## MATERIAL PROVIDED
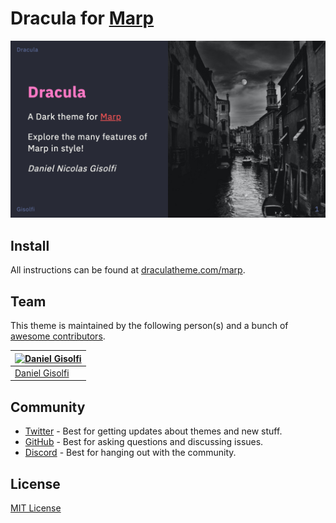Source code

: # Dracula for [Marp](https://marp.app)

![Screenshot](./screenshot.png)

## Install

All instructions can be found at [draculatheme.com/marp](https://draculatheme.com/marp).

## Team

This theme is maintained by the following person(s) and a bunch of [awesome contributors](https://github.com/dracula/marp/graphs/contributors).

| [![Daniel Gisolfi](https://avatars0.githubusercontent.com/u/25212184?v=3&s=70)](https://github.com/dgisolfi) |
| ------------------------------------------------------------------------------------------------------------ |
| [Daniel Gisolfi](https://github.com/dgisolfi)                                                                |

## Community

- [Twitter](https://twitter.com/draculatheme) - Best for getting updates about themes and new stuff.
- [GitHub](https://github.com/dracula/dracula-theme/discussions) - Best for asking questions and discussing issues.
- [Discord](https://draculatheme.com/discord-invite) - Best for hanging out with the community.

## License

[MIT License](./LICENSE)
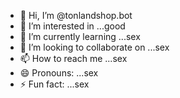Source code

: - 👋 Hi, I’m @tonlandshop.bot
- 👀 I’m interested in ...good
- 🌱 I’m currently learning ...sex
- 💞️ I’m looking to collaborate on ...sex
- 📫 How to reach me ...sex
- 😄 Pronouns: ...sex
- ⚡ Fun fact: ...sex

<!---
Tonland/Tonland is a ✨ special ✨ repository because its `README.md` (this file) appears on your GitHub profile.
You can click the Preview link to take a look at your changes.
--->
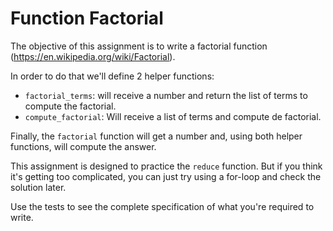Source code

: # Function Factorial

The objective of this assignment is to write a factorial function (https://en.wikipedia.org/wiki/Factorial).

In order to do that we'll define 2 helper functions:

* `factorial_terms`: will receive a number and return the list of terms to compute the factorial.
* `compute_factorial`: Will receive a list of terms and compute de factorial.

Finally, the `factorial` function will get a number and, using both helper functions, will compute
the answer.

This assignment is designed to practice the `reduce` function. But if you think it's getting too complicated, you can just try using a for-loop and check the solution later. 

Use the tests to see the complete specification of what you're required to write.
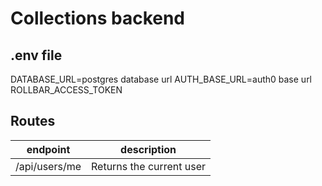 # Collections backend

## .env file
DATABASE_URL=postgres database url
AUTH_BASE_URL=auth0 base url
ROLLBAR_ACCESS_TOKEN

## Routes
|endpoint|description|
|--------|-----------|
|/api/users/me|Returns the current user|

## YOUR TASK
Take the listing above and repeat exactly the lines from the one containing "In order to" through the one containing "the answer.", both included.

## EXERCISE RESULT
In order to do that we'll define 2 helper functions:

* `factorial_terms`: will receive a number and return the list of terms to compute the factorial.
* `compute_factorial`: Will receive a list of terms and compute de factorial.

Finally, the `factorial` function will get a number and, using both helper functions, will compute
the answer.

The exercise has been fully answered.